Hallo Andreas,

danke für die Rückmeldung.

>> Ich brauche die Klammern "oben" recht häufig und komme gut damit klar.

>> Findet ihr die einfache Erklärbarkeit ("alles aufgedruckte" auf den
>> Tasten stimmt noch) den Preis nicht wert?

> Das bei QWERTZ alles funktionieren soll wie gehabt ist dein
> Ausgangspunkt.  Das hindert dich aber nicht daran für die Klammern
> bessere, alternative Positionen zu suchen …

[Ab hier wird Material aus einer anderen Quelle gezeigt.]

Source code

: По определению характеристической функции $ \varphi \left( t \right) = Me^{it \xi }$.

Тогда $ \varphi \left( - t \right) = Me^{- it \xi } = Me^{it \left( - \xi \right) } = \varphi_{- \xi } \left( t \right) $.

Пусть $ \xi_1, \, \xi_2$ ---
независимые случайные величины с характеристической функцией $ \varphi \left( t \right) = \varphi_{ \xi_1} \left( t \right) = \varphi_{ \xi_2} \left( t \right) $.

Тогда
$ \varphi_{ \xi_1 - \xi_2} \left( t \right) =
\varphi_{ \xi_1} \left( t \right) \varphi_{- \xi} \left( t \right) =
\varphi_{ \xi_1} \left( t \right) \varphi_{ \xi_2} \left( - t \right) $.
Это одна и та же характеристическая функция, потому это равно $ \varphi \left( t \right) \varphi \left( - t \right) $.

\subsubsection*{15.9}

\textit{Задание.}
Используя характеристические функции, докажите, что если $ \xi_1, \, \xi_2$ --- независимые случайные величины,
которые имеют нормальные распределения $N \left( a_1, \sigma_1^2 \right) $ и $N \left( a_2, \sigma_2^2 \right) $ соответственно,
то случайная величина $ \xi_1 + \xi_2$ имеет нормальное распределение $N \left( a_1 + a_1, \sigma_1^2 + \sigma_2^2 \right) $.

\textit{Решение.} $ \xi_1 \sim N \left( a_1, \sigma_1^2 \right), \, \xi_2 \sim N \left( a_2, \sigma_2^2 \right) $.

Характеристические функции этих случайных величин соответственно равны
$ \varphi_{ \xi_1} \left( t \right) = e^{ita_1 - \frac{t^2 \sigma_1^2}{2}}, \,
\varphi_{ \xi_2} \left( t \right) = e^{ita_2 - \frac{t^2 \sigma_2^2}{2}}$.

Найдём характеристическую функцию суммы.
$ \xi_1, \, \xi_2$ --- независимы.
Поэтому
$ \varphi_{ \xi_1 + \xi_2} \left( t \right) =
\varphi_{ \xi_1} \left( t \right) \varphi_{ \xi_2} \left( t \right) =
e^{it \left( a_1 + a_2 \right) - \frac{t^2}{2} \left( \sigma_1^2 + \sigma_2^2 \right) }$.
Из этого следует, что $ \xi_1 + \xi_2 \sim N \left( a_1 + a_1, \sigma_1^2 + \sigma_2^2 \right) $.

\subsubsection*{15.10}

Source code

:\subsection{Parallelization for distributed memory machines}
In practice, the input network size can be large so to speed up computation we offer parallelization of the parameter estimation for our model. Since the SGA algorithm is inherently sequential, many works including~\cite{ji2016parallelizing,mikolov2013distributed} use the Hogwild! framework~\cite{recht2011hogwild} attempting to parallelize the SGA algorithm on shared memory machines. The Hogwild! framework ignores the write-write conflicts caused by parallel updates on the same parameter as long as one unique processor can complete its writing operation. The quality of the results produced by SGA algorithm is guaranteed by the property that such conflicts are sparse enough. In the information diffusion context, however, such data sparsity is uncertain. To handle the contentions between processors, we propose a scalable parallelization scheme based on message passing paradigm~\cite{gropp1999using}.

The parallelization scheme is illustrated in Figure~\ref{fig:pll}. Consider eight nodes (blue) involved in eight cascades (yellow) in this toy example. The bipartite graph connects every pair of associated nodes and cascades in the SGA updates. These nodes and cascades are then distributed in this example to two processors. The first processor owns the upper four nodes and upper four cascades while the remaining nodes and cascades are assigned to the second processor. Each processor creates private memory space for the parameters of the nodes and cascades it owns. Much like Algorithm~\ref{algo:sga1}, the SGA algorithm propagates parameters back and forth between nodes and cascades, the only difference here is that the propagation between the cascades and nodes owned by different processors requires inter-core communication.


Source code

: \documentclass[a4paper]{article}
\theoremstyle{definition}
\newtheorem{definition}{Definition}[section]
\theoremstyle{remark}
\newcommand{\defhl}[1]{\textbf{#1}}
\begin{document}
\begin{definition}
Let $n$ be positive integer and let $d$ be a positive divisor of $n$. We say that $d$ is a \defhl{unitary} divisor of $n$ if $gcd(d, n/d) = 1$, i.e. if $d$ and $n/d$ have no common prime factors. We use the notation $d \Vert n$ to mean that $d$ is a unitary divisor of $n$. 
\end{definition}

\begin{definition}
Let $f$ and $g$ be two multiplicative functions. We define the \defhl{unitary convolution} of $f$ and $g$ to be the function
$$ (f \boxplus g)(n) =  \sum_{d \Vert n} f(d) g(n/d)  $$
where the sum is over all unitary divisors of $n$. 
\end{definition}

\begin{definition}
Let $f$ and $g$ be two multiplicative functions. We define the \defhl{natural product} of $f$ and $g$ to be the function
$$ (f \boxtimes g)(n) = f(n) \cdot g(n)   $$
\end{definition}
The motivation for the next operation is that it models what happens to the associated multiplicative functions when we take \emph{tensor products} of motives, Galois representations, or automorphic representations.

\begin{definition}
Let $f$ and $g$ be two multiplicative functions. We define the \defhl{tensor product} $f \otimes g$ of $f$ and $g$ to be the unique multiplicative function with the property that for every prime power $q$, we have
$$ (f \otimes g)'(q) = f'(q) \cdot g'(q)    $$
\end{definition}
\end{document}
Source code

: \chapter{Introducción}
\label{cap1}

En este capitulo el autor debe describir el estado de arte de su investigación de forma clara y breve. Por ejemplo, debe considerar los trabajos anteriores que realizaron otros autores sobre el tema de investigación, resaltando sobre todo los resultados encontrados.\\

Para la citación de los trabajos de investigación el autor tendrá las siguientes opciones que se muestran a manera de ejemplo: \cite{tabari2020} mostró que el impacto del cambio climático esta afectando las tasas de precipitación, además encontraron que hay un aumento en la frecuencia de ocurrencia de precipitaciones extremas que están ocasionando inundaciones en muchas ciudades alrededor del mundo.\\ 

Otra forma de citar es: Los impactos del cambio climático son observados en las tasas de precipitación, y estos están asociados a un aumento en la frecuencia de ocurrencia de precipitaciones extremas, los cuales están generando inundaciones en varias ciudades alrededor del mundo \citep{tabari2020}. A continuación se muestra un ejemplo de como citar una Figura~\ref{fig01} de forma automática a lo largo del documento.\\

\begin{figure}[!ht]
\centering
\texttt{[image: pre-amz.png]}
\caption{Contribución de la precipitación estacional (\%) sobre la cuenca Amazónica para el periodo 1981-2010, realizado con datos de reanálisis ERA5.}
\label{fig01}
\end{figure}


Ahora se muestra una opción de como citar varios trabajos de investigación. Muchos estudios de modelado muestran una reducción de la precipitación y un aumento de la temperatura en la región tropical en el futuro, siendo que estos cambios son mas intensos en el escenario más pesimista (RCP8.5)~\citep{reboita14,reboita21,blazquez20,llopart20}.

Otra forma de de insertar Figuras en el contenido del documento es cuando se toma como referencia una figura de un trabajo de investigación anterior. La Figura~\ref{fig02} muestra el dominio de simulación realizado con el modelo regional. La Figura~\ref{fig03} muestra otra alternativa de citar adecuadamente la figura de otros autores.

Das ist richtig. Wobei man ja nicht alles in die Grundzeile bringen
wird ;-) Ich empfinde die Klammern "oben" wie gesagt nicht als so
schlecht. Eine Alternative wäre z. B. auch qwertz-uiop für die 4
Klammern (jeweils unter der "normalen" Belegung). Wobei dann natürlich
die extrem leichte Lernkurve wieder 'n Stückchen steiler wird ...

>> Wenn ich das so überlege, könnte man auch die einfache Regel so lassen
>> und den Rest links noch "sinnvoll" füllen.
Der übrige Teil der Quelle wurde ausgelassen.